═══ Input

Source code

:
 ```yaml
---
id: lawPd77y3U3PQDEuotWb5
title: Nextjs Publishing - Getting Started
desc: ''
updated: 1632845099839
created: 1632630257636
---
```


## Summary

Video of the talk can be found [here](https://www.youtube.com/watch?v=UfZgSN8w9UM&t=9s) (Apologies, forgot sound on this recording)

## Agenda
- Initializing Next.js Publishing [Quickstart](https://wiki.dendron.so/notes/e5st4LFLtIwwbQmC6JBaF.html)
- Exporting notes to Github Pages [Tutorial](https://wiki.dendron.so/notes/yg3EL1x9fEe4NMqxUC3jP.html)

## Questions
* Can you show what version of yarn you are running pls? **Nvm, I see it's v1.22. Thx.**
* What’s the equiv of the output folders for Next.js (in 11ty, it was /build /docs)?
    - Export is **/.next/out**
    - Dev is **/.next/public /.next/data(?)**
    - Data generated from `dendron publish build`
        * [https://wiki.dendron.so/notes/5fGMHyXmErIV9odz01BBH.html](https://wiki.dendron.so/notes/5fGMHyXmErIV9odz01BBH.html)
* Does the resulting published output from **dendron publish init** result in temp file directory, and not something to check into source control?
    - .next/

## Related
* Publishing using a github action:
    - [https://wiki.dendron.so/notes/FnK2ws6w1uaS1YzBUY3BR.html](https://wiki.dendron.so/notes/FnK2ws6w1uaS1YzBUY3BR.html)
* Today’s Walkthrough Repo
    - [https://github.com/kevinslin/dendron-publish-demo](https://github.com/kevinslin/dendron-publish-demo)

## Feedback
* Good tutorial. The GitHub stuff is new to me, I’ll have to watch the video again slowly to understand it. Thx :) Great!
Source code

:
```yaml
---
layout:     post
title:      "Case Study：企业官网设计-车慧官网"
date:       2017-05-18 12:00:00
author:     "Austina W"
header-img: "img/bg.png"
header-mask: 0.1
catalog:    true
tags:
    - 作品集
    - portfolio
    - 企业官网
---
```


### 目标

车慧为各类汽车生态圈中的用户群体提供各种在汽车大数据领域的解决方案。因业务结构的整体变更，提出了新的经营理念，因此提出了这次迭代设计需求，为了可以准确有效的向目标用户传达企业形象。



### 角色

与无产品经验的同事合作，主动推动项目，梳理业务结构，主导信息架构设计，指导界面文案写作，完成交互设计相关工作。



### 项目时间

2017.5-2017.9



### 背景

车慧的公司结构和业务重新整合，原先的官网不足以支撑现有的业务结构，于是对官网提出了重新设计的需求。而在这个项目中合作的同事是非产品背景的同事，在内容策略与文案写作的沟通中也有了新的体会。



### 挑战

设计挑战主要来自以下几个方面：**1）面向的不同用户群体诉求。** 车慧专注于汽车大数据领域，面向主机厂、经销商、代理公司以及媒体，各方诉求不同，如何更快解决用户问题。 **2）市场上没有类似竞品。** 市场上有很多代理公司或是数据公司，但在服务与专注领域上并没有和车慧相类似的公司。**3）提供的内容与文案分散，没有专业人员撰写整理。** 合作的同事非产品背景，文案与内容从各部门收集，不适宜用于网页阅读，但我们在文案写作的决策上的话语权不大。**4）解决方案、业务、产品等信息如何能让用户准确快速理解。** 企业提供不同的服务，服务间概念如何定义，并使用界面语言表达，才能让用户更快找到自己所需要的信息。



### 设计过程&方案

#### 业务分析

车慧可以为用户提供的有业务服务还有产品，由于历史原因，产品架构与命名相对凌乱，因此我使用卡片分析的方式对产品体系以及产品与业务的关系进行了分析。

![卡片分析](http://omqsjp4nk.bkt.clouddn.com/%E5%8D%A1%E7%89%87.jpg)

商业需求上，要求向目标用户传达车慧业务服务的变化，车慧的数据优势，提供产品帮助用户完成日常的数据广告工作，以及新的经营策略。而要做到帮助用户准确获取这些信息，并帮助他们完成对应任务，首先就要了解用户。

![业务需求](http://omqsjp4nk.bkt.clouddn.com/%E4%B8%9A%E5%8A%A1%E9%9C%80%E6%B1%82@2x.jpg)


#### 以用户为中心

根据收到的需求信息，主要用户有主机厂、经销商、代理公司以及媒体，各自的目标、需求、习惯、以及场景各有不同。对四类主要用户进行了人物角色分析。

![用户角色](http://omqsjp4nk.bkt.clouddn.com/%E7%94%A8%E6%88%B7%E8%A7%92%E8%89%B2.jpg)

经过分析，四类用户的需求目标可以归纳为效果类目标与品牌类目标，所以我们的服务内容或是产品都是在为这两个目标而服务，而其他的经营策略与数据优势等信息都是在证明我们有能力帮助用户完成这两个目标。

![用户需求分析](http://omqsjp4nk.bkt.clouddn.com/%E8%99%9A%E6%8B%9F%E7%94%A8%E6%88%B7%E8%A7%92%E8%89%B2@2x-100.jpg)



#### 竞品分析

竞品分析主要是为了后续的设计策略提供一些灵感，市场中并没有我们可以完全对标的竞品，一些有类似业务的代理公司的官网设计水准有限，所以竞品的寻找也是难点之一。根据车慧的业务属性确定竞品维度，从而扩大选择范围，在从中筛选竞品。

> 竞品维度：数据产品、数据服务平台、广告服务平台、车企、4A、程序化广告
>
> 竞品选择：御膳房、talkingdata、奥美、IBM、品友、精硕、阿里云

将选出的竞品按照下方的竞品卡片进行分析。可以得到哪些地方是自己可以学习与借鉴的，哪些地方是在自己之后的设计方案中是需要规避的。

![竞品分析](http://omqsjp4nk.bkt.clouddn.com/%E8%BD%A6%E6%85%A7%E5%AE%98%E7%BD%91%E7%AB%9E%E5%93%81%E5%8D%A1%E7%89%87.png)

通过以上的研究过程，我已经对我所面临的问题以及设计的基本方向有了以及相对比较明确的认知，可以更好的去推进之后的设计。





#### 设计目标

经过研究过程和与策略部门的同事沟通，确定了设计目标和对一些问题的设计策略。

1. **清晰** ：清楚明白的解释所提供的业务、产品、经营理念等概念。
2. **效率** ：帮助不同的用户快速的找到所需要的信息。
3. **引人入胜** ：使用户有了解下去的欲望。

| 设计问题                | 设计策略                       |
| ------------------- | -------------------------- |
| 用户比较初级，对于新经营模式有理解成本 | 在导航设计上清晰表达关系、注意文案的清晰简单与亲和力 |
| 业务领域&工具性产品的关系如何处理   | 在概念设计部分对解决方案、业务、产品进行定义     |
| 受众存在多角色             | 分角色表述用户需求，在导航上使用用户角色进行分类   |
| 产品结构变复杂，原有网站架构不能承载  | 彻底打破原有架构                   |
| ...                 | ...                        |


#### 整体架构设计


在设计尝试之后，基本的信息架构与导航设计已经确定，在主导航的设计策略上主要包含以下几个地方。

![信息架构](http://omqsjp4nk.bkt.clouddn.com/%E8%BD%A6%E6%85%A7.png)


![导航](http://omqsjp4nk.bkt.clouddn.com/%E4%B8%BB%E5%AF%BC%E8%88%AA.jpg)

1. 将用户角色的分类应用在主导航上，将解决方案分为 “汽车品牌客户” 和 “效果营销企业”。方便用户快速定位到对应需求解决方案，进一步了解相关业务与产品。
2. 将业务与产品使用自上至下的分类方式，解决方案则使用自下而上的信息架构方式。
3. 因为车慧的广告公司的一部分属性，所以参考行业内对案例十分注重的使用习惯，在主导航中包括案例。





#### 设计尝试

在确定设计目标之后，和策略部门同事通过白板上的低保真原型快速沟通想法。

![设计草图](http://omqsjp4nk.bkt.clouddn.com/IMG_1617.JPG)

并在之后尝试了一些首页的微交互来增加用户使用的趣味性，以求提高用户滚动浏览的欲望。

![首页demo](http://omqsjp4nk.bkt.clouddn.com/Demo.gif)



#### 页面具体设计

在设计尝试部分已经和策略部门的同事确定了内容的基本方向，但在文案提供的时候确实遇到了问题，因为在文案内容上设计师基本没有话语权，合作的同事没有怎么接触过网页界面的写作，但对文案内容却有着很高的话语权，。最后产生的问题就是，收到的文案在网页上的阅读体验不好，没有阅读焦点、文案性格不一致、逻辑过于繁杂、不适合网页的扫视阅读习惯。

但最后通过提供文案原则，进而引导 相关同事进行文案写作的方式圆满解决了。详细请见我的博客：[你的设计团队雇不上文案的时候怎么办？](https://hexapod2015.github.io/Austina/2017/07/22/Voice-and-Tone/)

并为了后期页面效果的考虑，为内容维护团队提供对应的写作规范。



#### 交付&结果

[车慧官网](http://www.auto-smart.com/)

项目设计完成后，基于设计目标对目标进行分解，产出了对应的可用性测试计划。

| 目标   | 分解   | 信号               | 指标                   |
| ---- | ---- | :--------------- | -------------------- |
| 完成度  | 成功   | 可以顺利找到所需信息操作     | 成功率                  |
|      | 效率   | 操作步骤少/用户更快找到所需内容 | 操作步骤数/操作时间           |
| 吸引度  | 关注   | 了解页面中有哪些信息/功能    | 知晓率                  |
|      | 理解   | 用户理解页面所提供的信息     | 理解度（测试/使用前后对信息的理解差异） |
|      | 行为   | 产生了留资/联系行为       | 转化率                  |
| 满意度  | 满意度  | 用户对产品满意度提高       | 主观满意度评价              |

══════

Provide only the number of lines in the entries that hold the word "html".

**The answer**. 4